La littérature de caniveau (ou le contre saint Proust)





Une chose est sûre, la littérature c’est du sérieux. C’est extrêmement sérieux. Il faut faire gaffe, peser chaque mot quand on en parle, quand on se targue de savoir de quoi on parle. C’est important. C’est très sérieux, je le répète. Et le pire dans tout ça, c’est qu’il faut l’être sans jamais se prendre complètement au sérieux. Un exercice difficile, périlleux. 
C’est là que le bât blesse, généralement. Les gens qui parlent des livres, les gens qui commentent le style des auteurs (quand il s’agit d’auteurs, quand ces derniers ont un style), ont le plus souvent des idées précises. Regardez-les. Regardez comme ils se campent dans leur pantalon de velours, leur chemise amidonnée. Ils croisent les bras, ils bombent le torse, les muscles de la gorge se nouent, ils vont parler, ils parlent, ils ont des certitudes. 

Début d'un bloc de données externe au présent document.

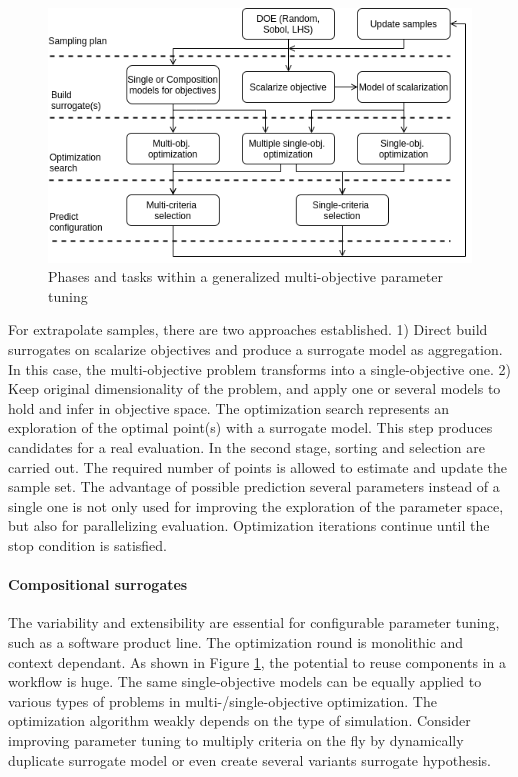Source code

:             \begin{figure}
                \centering
                \includegraphics[width=\textwidth]{content/images/tax_mb_tuning.png}
                \caption[Phases and tasks within a generalized multi-objective parameter tuning]{Phases and tasks within a generalized multi-objective parameter tuning}
                \label{fig:mo_param_tuning}
            \end{figure}

            For extrapolate samples, there are two approaches established. 1) Direct build surrogates on scalarize objectives and produce a surrogate model as aggregation. In this case, the multi-objective problem transforms into a single-objective one. 2) Keep original dimensionality of the problem, and apply one or several models to hold and infer in objective space.
            The optimization search represents an exploration of the optimal point(s) with a surrogate model. This step produces candidates for a real evaluation. In the second stage, sorting and selection are carried out. The required number of points is allowed to estimate and update the sample set. The advantage of possible prediction several parameters instead of a single one is not only used for improving the exploration of the parameter space, but also for parallelizing evaluation.  Optimization iterations continue until the stop condition is satisfied.
    
    
            \paragraph{Compositional surrogates}
            The variability and extensibility are essential for configurable parameter tuning, such as a software product line. The optimization round is monolithic and context dependant. As shown in Figure \ref{fig:mo_param_tuning}, the potential to reuse components in a workflow is huge. The same single-objective models can be equally applied to various types of problems in multi-/single-objective optimization. The optimization algorithm weakly depends on the type of simulation. 
            Consider improving parameter tuning to multiply criteria on the fly by dynamically duplicate surrogate model or even create several variants surrogate hypothesis.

J’ai comme ça entendu dire récemment qu’il existe une littérature de caniveau. C’était asséné, c’était péremptoire, c’était convaincu, tellement convaincu. Entendons-nous bien. L’expert en Lettres qui affirmait cela ne parlait pas des imposteurs ni des cataclysmes prosaïques qui polluent les rayons des libraires et l’esprit des lecteurs, publication après publication. Ils ne parlaient des Lévy, Musso, Gounelle qui font de la littérature comme Trump, Poutine ou Kim Jung-un feraient de la politique. Non, non, pas de ceux-là. Pas de ces aligneurs de prose sans métronome, sans couleurs et surtout sans idées. Ah, je vous vois venir ! Je vous entends ! Vous allez me dire que je fais comme mes camarades bouffis de certitudes, que je vais vous dire qu’il y a effectivement une littérature de caniveau. Attendez ! On parle de littérature, d’accord ? On parle d’auteurs, de ceux qui ont une idée précise de ce qu’est un mot, une phrase, qui savent tenir le rythme. Je suis sérieux quand je parle de littérature. Ces gens-là sont délibérément à côté de la littérature. Leurs lecteurs sont à côté de la littérarité. De la lecture même. 
Vous voulez que je vous raconte ? J’ai chaque fois des élèves qui boudent mon discours en début d’année, quand je débite ça. Ils ne sont pas convaincus. Vous savez ce que je leur dis ? Ecoutez les gars, laissez-moi quelques mois, laissez-moi vous montrer quelques trésors, laissez-moi vous montrer comment ça fonctionne un texte littéraire, comment ça vibre une phrase écrite par un auteur, un vrai, celui qui passe trois jours sur une phrase, s’il le faut. A la fin de l’année, vous savez quoi ? A la fin de l’année je leur donne des extraits de romans. Tous anonymes. Je leur mets des pépites et de la daube. Sérieusement, vous savez quoi ? Ils lisent, ils analysent, ils prélèvent le rythme, il tentent de le justifier, ils mesurent les cadences des phrases, ils interrogent la vision du monde, les effets d’ombres et de lumières. Vous savez quoi ? Ils sont capables de dire ce qui est littéraire et ce qui ne l’est pas. Un sans faute. Ça leur a pris quelques mois. A peine quelques mois.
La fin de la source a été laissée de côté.